Brooke came back with a cup of coffee. “So, how is it going between you two?”
He almost spat the water out. “What do you mean?” he said when he quit coughing.
“Anyone can see you two belong together. Never knew why you broke up in the first place,” she said. “I take that back. Emma has trouble giving relationships time to gel.”
“Why do you think that is?” Sam asked. Maybe if he knew why, he could reduce the fallout when he told her his secret.
Brooke pressed her lips together. “That’s something you two should talk about ... not me and you.”
“You’re right,” he admitted. “But if you have any suggestions ...”
She thought a minute. “If you hit a rough spot, make Emma talk about her feelings. Don’t let her cut and run.”
The printer shut off, and Sam retrieved a stack of sheets from the tray. In the query, his parameters had included murders with couples as victims and where the female received flowers from an unknown subject. It appeared that four fell within that framework. He would spread his search nationwide after he looked over this report, if he thought it was warranted.
After scanning the pages, he set aside two of the cases. In one, the murderer was caught prior to Mary Jo’s death. In the second case, the flowers the victim received had been roses. Neither of them felt right for a connection to Mary Jo, but he may have found the connection he was looking for in the other two cases.
He made notes on a yellow legal pad as he read the reports. The first murder occurred just outside of Oxford, Mississippi, two years after Mary Jo’s death. The man’s body was found by hunters. He was shot in the back, just like Sandra Wyatt. The woman was found a couple of days later in a wooded area within half a mile of the man, and the coroner put her death at a day later than the man’s. Cause of death was listed as blunt force trauma. She held a crushed daisy in her hand. A family member had told police she’d received a bouquet of daisies just days before she was murdered. The police were never able to discover who had sent the flowers or who committed the murders.
Sam stared at the report, and then he handed the file to Brooke. “Read this and tell me what you think.”

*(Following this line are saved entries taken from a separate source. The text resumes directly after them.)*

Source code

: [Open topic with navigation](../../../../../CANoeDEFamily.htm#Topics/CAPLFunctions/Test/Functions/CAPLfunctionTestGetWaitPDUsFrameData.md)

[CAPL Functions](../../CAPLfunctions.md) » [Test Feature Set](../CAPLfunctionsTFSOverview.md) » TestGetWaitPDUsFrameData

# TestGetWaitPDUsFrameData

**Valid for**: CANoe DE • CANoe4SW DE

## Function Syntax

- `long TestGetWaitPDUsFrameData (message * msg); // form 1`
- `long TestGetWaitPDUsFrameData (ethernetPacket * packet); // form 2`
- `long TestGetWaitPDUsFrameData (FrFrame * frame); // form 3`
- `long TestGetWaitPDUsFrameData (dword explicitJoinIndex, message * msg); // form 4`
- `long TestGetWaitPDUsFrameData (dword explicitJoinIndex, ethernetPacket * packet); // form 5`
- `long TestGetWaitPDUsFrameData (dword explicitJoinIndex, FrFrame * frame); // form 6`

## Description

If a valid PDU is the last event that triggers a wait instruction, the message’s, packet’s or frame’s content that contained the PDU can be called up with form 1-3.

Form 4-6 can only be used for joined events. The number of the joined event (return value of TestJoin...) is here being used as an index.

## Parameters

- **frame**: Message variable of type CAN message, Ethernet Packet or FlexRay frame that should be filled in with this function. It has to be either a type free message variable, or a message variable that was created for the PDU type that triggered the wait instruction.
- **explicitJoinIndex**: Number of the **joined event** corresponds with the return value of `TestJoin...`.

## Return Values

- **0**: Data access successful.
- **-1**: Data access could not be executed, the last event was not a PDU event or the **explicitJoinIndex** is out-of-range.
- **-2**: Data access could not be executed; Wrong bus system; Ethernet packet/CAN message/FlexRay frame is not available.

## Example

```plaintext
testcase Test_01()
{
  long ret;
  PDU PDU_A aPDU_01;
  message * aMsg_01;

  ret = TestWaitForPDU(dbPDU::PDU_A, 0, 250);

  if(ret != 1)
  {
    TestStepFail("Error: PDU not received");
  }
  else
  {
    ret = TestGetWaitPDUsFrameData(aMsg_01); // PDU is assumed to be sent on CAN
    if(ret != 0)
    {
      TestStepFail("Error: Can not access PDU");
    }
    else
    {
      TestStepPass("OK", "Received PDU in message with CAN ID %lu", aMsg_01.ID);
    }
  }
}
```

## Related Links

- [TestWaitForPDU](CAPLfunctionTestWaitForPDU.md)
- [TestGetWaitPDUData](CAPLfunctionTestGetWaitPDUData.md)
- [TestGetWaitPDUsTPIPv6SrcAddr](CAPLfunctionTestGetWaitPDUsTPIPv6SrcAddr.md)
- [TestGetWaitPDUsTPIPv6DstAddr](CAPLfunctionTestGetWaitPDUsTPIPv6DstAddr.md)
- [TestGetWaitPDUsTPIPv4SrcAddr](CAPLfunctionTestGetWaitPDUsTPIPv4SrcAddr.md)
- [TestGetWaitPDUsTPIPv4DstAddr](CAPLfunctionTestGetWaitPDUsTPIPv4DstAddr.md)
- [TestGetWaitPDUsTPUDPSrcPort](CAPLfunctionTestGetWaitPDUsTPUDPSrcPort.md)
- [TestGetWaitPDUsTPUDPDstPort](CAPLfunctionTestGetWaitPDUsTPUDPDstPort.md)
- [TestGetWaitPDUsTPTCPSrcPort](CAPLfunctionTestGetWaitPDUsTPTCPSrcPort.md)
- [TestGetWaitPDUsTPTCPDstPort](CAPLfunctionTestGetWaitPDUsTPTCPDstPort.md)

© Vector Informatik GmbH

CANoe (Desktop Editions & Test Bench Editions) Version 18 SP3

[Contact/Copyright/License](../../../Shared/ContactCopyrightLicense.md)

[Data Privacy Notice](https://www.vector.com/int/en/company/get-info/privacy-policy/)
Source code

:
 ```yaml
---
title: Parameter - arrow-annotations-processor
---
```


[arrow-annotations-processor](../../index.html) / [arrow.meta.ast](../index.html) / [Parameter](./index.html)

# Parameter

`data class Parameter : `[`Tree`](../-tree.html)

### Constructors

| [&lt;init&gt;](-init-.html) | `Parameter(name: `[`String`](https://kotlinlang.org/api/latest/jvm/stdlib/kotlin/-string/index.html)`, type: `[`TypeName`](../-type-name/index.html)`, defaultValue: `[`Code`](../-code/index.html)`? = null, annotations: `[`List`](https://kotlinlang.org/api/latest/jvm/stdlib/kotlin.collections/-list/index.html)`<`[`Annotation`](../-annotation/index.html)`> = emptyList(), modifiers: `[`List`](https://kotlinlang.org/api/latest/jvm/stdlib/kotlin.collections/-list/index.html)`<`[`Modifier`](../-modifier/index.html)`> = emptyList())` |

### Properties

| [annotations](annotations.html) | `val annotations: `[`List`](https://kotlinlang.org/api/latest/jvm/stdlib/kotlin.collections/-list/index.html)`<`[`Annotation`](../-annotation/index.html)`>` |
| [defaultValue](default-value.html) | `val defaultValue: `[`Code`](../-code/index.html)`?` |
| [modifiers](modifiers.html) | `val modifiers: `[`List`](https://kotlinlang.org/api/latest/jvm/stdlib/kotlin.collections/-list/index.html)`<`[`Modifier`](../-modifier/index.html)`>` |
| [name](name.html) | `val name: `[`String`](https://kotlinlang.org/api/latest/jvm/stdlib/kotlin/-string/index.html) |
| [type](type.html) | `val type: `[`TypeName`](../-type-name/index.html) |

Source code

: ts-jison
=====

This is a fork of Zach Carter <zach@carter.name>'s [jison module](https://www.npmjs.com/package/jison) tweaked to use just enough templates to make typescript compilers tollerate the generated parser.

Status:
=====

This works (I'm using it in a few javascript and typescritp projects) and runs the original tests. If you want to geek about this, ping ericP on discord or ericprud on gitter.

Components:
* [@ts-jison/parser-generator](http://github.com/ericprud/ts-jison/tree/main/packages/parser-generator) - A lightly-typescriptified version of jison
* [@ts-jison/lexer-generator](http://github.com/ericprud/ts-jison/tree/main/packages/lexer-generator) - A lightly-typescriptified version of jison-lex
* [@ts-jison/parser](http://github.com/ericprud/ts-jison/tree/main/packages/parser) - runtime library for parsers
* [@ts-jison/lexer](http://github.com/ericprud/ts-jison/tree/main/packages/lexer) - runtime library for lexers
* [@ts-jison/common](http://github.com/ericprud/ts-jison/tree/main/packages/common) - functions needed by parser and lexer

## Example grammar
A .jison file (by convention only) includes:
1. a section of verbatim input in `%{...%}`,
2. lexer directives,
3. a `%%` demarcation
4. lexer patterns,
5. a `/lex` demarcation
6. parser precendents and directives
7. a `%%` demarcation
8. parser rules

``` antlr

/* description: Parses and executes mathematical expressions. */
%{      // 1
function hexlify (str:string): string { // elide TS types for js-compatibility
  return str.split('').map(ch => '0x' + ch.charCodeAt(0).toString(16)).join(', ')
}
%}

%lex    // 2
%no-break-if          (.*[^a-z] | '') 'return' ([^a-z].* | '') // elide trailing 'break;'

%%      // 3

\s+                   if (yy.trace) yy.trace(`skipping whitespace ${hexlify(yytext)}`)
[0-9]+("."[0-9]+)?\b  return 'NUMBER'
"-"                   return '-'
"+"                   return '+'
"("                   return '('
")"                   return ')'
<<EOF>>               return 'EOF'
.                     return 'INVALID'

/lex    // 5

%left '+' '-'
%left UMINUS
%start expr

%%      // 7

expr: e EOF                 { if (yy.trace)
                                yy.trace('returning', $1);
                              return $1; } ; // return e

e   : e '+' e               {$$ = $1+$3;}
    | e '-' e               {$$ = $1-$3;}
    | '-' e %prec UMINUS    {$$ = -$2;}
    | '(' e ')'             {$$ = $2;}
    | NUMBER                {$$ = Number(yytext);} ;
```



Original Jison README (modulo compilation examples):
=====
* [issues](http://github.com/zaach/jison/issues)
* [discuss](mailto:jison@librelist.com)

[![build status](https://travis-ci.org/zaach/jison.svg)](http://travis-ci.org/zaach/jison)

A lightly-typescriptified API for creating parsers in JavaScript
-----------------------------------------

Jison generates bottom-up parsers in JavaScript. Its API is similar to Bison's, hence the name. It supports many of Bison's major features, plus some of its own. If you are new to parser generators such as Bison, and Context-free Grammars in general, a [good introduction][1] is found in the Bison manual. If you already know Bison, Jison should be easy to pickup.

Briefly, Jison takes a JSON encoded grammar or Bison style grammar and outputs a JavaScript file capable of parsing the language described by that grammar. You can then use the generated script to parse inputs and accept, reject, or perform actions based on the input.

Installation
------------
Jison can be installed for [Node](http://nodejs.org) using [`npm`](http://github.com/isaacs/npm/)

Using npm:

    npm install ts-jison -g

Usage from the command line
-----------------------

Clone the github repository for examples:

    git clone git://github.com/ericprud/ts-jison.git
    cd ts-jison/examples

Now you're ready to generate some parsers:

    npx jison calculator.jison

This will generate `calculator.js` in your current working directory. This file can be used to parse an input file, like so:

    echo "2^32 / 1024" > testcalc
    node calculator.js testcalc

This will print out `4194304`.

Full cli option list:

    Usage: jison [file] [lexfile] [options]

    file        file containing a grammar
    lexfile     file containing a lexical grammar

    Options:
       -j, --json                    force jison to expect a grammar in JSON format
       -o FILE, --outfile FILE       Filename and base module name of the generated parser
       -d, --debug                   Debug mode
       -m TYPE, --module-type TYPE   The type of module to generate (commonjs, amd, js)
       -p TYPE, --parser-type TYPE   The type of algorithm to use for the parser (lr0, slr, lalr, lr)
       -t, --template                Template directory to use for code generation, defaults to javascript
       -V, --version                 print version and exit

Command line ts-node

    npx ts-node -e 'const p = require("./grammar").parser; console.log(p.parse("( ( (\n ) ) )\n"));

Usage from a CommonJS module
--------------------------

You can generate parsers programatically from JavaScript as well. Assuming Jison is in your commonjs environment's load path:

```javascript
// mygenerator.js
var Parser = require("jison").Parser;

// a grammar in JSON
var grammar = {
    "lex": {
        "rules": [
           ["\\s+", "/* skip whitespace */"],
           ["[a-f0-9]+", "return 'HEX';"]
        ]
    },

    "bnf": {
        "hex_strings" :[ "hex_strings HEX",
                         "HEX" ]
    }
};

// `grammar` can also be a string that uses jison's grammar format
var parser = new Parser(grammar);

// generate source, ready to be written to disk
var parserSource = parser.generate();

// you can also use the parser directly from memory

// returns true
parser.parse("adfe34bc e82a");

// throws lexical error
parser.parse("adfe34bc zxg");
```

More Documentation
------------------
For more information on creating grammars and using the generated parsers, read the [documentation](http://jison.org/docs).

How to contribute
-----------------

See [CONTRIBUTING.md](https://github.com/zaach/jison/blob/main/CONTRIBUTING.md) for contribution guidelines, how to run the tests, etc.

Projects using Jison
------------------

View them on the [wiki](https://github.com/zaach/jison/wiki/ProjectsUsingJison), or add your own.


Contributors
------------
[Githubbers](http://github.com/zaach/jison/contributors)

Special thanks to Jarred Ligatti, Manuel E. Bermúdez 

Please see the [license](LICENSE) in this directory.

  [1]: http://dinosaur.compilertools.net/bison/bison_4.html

He read the next file, writing more notes. This murder had taken place four years ago, and like the other case, the man was murdered first and then the woman, with their bodies found within a mile of each other in a heavily wooded area near Raymond, Mississippi, a small town in Hinds County south of Jackson. Again, the man had been shot and the woman had blunt force trauma. She had received daisies only days before her death.While no daisies were found at the murder scene, two days after her funeral, a bouquet showed up on her grave.
Sam handed Brooke the second case and then leaned back in his chair as he read the witness reports. In both cases, it appeared the woman had been stalked. “What do you think?” he asked as Brooke laid the second file on the desk.
“Looks like the women were the target of the same stalker.” She chewed her bottom lip. “There are four years between these two murders, with the first one occurring two years after Mary Jo and Ryan were killed—if Ryan was killed the same night. I think they were his first kills, then these.”
“But why kill the man?”
“They were always first, so to clear the way for the stalker?”
“Could be,” he said. “Have you ever heard of erotomania?”
“No. What is it?”
“It’s when someone believes another person is in love with them despite clear evidence to the contrary. A couple of famous cases involved Jodie Foster and her stalker, John Hinckley, and then there was Peggy Ray, who stalked David Letterman.”